Statistical Analysis

The primary end point for all three studies was the incidence and severity of treatment-emergent adverse events. The safety population for this purpose included all subjects in each study who had received at least one dose of a study drug. Secondary end points included the relative and absolute change in measured and calculated serum LDL cholesterol, total cholesterol, and other serum lipid and lipoprotein levels from baseline to each visit.

Results for all subjects in the placebo groups were pooled within each of the single-dose studies. In the multiple-dose study, results for all subjects in the placebo groups were pooled for each study cohort (subjects with heterozygous familial hypercholesterolemia or nonfamilial hypercholesterolemia receiving statin therapy and subjects with nonfamilial hypercholesterolemia receiving a modified diet only). Missing values were imputed with the last observation carried forward (in five subjects in the single-dose study of intravenous administration, six subjects in the single-dose study of subcutaneous administration, and no subjects in the multiple-dose study). In the multiple-dose study, the results on study day 57, the point at which the effects of administration at a biweekly interval could be observed, were chosen to compare the lipid and lipoprotein effects.

In the single-dose studies, the enrollment of six subjects per dose group was estimated to provide a power of at least 80% to detect a mean (±SD) difference of 30±15% between REGN727 and placebo in the mean percent change in LDL cholesterol from baseline, with a two-sided test at a significance level of 0.05. In the multiple-dose study, comparing the pooled group of six placebo-treated subjects with familial hypercholesterolemia with the five who received REGN727 in each dose group was also estimated to provide a power of at least 80% to detect a treatment difference of 30±15% on the basis of similar assumptions.

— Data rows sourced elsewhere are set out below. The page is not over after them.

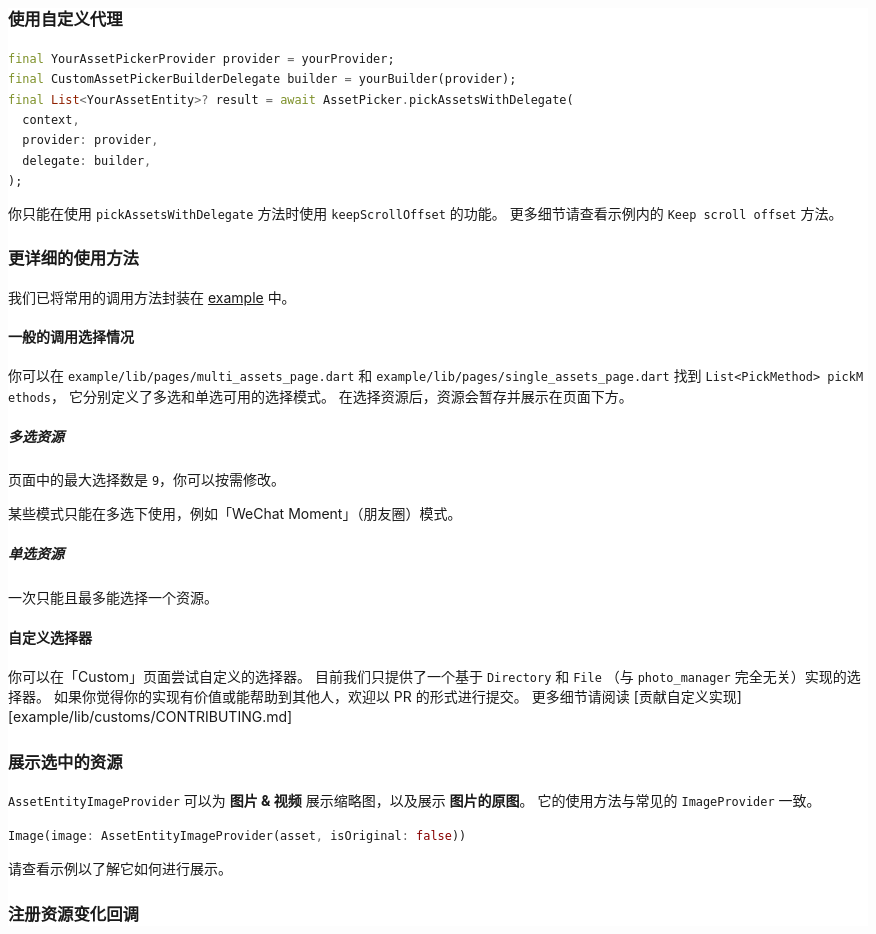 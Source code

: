 ### 使用自定义代理

```dart
final YourAssetPickerProvider provider = yourProvider;
final CustomAssetPickerBuilderDelegate builder = yourBuilder(provider);
final List<YourAssetEntity>? result = await AssetPicker.pickAssetsWithDelegate(
  context,
  provider: provider,
  delegate: builder,
);
```

你只能在使用 `pickAssetsWithDelegate` 方法时使用 `keepScrollOffset` 的功能。
更多细节请查看示例内的 `Keep scroll offset` 方法。

### 更详细的使用方法

我们已将常用的调用方法封装在 [example](example) 中。

#### 一般的调用选择情况

你可以在 `example/lib/pages/multi_assets_page.dart` 和
`example/lib/pages/single_assets_page.dart` 找到 `List<PickMethod> pickMethods`，
它分别定义了多选和单选可用的选择模式。
在选择资源后，资源会暂存并展示在页面下方。

##### 多选资源

页面中的最大选择数是 `9`，你可以按需修改。

某些模式只能在多选下使用，例如「WeChat Moment」（朋友圈）模式。

##### 单选资源

一次只能且最多能选择一个资源。

#### 自定义选择器

你可以在「Custom」页面尝试自定义的选择器。
目前我们只提供了一个基于 `Directory` 和 `File`
（与 `photo_manager` 完全无关）实现的选择器。
如果你觉得你的实现有价值或能帮助到其他人，欢迎以 PR 的形式进行提交。
更多细节请阅读 [贡献自定义实现][example/lib/customs/CONTRIBUTING.md]

### 展示选中的资源

`AssetEntityImageProvider` 可以为 **图片 & 视频** 展示缩略图，以及展示 **图片的原图**。
它的使用方法与常见的 `ImageProvider` 一致。

```dart
Image(image: AssetEntityImageProvider(asset, isOriginal: false))
```

请查看示例以了解它如何进行展示。

### 注册资源变化回调
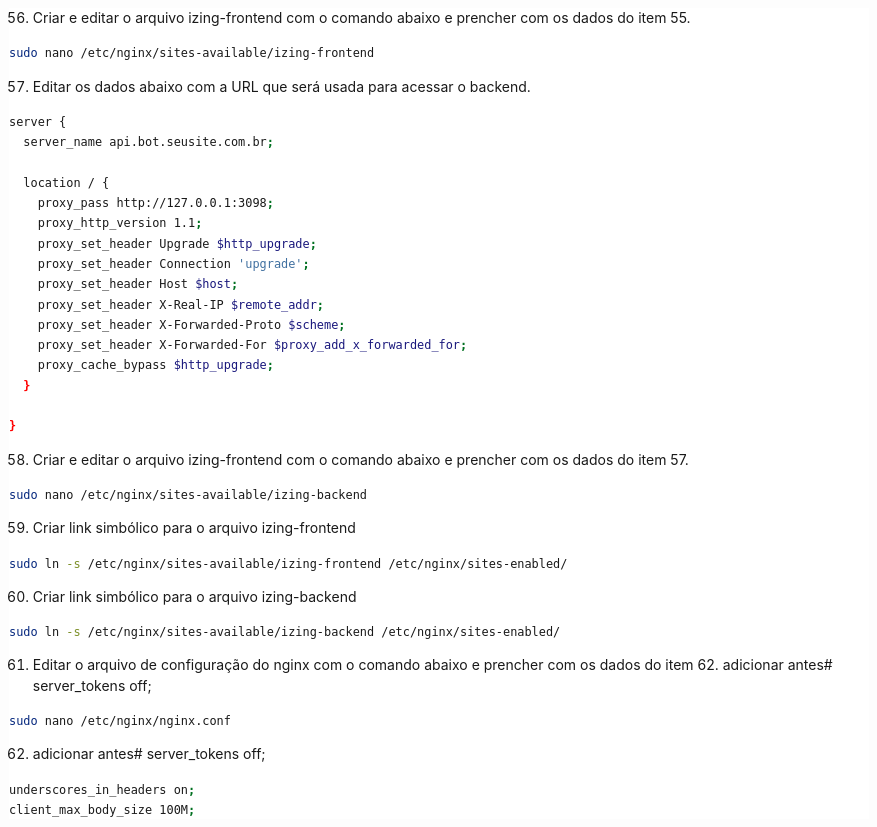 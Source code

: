 56. Criar e editar o arquivo izing-frontend com o comando abaixo e prencher com os dados do item 55.

```bash
sudo nano /etc/nginx/sites-available/izing-frontend
```

57. Editar os dados abaixo com a URL que será usada para acessar o backend.

```bash
server {
  server_name api.bot.seusite.com.br;

  location / {
    proxy_pass http://127.0.0.1:3098;
    proxy_http_version 1.1;
    proxy_set_header Upgrade $http_upgrade;
    proxy_set_header Connection 'upgrade';
    proxy_set_header Host $host;
    proxy_set_header X-Real-IP $remote_addr;
    proxy_set_header X-Forwarded-Proto $scheme;
    proxy_set_header X-Forwarded-For $proxy_add_x_forwarded_for;
    proxy_cache_bypass $http_upgrade;
  }

}
```

58. Criar e editar o arquivo izing-frontend com o comando abaixo e prencher com os dados do item 57.

```bash
sudo nano /etc/nginx/sites-available/izing-backend
```

59. Criar link simbólico para o arquivo izing-frontend

```bash
sudo ln -s /etc/nginx/sites-available/izing-frontend /etc/nginx/sites-enabled/
```


60. Criar link simbólico para o arquivo izing-backend

```bash
sudo ln -s /etc/nginx/sites-available/izing-backend /etc/nginx/sites-enabled/
```

61. Editar o arquivo de configuração do nginx com o comando abaixo e prencher com os dados do item 62. adicionar antes# server_tokens off;

```bash
sudo nano /etc/nginx/nginx.conf
```

62. adicionar antes# server_tokens off;

```bash
underscores_in_headers on;	
client_max_body_size 100M;
```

Effects of treatments on efficacy variables were assessed with the use of analysis-of-covariance models, with the study group as the fixed effect and the relevant baseline value as a covariate. Least-squares means of differences between the treatment group and the placebo group, 95% confidence intervals, and P values for comparison between the treatment group and the placebo group according to visit were obtained within the framework of analysis of covariance. For values for triglycerides and lipoprotein(a), a rank-based analysis of covariance was used. Categorical variables were analyzed with the use of Fisher's exact test. A P value of 0.05 was considered to indicate statistical significance. No adjustments were made for multiple comparisons.